How do I read the HITRAN2012 database into MATLAB? - matlab

The HITRAN database is a listing of molecular rotational-vibrational transitions. It is given in a text file where each line is 160 characters, with fixed width fields defining molecule, isotope, etc. The format is well documented, and there is even a program on the MathWorks File Exchange that will read in the database and simulate a portion of the spectrum. However, I need to read in a specific portion of the spectrum and then use it to do some fitting to a measured spectrum, so I need something much more custom.
As given in the comment section of that function, as well as elsewhere, the following line should read each line in properly:
database = which('HITRAN2012.par');
fid = fopen(database);
hitran = textscan(fid,'%2u%1u%12f%10f%10f%5f%5f%10f%4f%8f%15c%15c%15c%15c%6c%12c%1c%7f%7f','delimiter','','whitespace','');
fclose(fid);
The first two fields denote the molecule code, which runs from 1-47, and the isotope code which runs from 1-9.
Unfortunately, molecules 1-9 do not have a leading zero, and no matter what I do, it seems to silently confuse MATLAB. If I load in the entire database and then type
unique(hitran{1})
I do not get the numbers 1-47, but I get 10-92 with a few numbers missing. As far as I can figure, when MATLAB encounters a leading space, it shifts the line over and then pads the end, so that ' 12' becomes '12', but I'm not exactly sure. I have also tried
hitran = textscan(fid,'%160c','delimiter','\n','whitespace','');
and then tried to parse the resulting strings, but that also sometimes gets confused by the first space.
For instance, the first water line looks like
exampleHitranLine = ' 14 0.007002 1.165E-32 2.071E-14.05870.305 818.00670.590.000000 0 0 0 0 0 0 7 5 2 7 5 3 005540 02227 5 2 0 90.0 90.0';
The first bit of code comes across this line and returns '14' instead of ' 1' and '4'. If I just read in a subset that only contains molecule 1 (as in this example), then the second method of reading works fine. If I try to read in the entire database, however, the lines with molecule 1-9 are shifted the the left, which messes up all the other fields.
I should note that I've tried reading the numerical fields both as floats and as integers, and neither gives satisfactory results. The entire database in text form is nearly 700 MB, and so I need something that works as efficiently as possible.
What am I doing wrong?

I have a new file on the FileExchange that will read in HITRAN 2004+ format data. Please try it out and let me know if there are any issues with it.

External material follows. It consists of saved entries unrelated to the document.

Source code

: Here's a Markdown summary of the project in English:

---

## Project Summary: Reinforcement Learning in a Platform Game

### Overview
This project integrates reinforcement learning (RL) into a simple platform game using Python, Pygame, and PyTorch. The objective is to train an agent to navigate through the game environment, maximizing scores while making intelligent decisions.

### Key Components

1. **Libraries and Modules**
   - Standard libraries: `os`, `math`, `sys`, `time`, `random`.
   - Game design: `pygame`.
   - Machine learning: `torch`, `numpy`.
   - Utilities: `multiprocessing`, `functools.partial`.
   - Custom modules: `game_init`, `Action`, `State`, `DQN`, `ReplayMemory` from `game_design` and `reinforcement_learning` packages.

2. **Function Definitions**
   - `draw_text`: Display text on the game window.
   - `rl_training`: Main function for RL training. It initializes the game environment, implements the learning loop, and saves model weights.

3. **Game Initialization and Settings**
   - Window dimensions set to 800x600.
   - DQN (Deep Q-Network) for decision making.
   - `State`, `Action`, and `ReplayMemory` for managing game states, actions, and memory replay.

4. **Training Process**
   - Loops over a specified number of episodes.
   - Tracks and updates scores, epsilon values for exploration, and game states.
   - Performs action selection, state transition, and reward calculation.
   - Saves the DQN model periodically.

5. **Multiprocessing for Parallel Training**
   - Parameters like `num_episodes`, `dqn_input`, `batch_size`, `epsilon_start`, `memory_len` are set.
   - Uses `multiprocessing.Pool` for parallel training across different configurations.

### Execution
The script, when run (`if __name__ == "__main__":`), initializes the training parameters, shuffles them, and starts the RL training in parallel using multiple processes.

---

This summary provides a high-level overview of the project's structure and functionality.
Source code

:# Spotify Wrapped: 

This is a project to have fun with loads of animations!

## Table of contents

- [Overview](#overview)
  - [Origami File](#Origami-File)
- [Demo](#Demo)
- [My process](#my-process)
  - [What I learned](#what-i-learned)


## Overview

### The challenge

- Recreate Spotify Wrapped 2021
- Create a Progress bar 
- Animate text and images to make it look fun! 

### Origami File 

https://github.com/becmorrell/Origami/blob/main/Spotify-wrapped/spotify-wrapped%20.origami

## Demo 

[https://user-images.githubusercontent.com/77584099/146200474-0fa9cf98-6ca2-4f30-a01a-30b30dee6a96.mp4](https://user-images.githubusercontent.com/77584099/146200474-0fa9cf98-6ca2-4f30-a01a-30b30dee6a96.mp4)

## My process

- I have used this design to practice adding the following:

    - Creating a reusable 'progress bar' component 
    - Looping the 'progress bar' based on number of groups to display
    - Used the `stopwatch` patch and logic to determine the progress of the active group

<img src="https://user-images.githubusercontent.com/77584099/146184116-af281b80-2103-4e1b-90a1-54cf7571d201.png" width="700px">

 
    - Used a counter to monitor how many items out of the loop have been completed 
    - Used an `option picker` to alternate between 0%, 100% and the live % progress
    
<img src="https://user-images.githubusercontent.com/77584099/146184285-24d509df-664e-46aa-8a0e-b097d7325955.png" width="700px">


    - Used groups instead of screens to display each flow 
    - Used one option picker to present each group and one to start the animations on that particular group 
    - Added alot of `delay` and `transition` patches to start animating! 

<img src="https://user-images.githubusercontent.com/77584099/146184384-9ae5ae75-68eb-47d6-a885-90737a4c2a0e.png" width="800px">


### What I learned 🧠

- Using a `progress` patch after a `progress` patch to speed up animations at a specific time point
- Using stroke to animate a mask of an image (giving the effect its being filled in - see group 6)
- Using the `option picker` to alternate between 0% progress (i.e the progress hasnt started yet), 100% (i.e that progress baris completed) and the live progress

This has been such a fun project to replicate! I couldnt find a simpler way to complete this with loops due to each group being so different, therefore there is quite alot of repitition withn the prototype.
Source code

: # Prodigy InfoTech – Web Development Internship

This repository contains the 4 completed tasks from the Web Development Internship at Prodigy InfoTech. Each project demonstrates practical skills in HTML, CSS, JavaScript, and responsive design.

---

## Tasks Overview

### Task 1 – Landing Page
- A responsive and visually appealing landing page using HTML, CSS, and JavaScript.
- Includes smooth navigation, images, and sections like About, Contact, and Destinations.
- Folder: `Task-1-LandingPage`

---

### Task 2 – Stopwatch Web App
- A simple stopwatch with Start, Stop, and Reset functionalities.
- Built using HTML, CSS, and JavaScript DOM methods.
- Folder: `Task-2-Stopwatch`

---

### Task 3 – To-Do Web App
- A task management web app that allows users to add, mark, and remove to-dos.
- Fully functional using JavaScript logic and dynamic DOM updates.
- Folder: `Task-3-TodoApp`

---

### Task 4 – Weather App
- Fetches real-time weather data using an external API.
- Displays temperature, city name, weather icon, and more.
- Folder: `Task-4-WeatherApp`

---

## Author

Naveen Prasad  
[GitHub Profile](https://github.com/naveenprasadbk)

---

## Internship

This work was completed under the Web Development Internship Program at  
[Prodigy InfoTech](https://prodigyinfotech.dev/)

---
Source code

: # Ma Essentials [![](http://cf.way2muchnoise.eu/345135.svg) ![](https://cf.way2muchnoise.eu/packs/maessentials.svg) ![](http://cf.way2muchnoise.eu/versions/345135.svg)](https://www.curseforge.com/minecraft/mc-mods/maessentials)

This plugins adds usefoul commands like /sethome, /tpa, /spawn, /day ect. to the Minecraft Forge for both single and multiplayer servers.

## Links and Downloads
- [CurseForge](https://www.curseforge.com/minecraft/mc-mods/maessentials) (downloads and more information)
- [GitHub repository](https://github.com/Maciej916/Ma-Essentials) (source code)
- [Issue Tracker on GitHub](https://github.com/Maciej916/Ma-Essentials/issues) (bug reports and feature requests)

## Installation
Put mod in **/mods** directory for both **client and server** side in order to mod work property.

I don't have an answer as to why this is happening, but I do have a solution. If anyone has an answer as to why, I'd be happy to accept it.
It is the leading space that is screwing things up. MATLAB is being a little too clever, and when textscan encounters a leading space, it decides that it's extra and discards it and moves on to the next two characters. To get it to properly read in the file, I had to go line by line and test whether the first character is a space and then replace it with a leading zero, like this:
database = which('HITRAN2012_First100Lines.par');
fileParams = dir(database);
K = fileParams.bytes/162;
hitran = cell(K,19);
fid = fopen(database);
for k = 1:K
hitranTemp = fgetl(fid);
if abs(hitranTemp(1)) == 32;
hitranTemp(1) = '0';
end
hitran(k,:) = deal(textscan(hitranTemp,'%2u%1u%12f%10f%10f%5f%5f%10f%4f%8f%15c%15c%15c%15c%6c%12c%1c%7f%7f','delimiter','','whitespace',''));
end
fclose(fid);
I'm working in MATLAB 2013a. Should I consider this to be a bug and report it? Is there some reason that the leading space should be gobbled up like this?
Update:
My workaround above was slow, but worked. Then I had to process the HITEMP database, which is several times larger, so I finally did submit a support ticket to MathWorks. The workaround suggested by MathWorks technical support is to read everything in as text and then convert. This saves a lot of disk reads and works.
fileParams = dir(database);
fid = fopen(database);
hitran = textscan(fid,'%2c%1c%12c%10c%10c%5c%5c%10c%4c%8c%15c%15c%15c%15c%6c%12c%1c%7c%7c','delimiter','','whitespace','');
fclose(fid);
moleculeNumber = uint8(str2num(hitran{1}));
isotopologueNumber = uint8(str2num(hitran{2});
vacuumWavenumber = str2num(hitran{3});
...
etc.
Depending on the application, for larger databases one would probably want to do this in chunks rather than all at once.
He also said he would forward the behavior to the development team for consideration in a future update.

Related

How should I alter my code for my "string of Text & Numbers to Morse code" converter for the code to be able to run?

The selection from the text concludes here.